=== INPUT FOR THIS TASK ===

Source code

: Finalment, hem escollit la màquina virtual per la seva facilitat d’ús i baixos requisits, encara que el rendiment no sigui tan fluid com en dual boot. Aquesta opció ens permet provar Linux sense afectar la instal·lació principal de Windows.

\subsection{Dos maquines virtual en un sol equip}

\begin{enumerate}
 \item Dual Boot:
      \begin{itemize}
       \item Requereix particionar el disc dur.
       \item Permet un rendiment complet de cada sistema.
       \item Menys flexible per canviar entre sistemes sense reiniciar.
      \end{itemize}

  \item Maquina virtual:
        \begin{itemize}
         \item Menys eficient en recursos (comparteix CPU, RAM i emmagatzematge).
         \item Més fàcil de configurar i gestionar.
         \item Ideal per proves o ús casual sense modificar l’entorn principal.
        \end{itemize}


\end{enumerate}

===

* _WORK INSTRUCTION_: The whole listing above should be copied out exactly.

* _REPLY_:
Source code

: Finalment, hem escollit la màquina virtual per la seva facilitat d’ús i baixos requisits, encara que el rendiment no sigui tan fluid com en dual boot. Aquesta opció ens permet provar Linux sense afectar la instal·lació principal de Windows.

\subsection{Dos maquines virtual en un sol equip}

\begin{enumerate}
 \item Dual Boot:
      \begin{itemize}
       \item Requereix particionar el disc dur.
       \item Permet un rendiment complet de cada sistema.
       \item Menys flexible per canviar entre sistemes sense reiniciar.
      \end{itemize}

  \item Maquina virtual:
        \begin{itemize}
         \item Menys eficient en recursos (comparteix CPU, RAM i emmagatzematge).
         \item Més fàcil de configurar i gestionar.
         \item Ideal per proves o ús casual sense modificar l’entorn principal.
        \end{itemize}


\end{enumerate}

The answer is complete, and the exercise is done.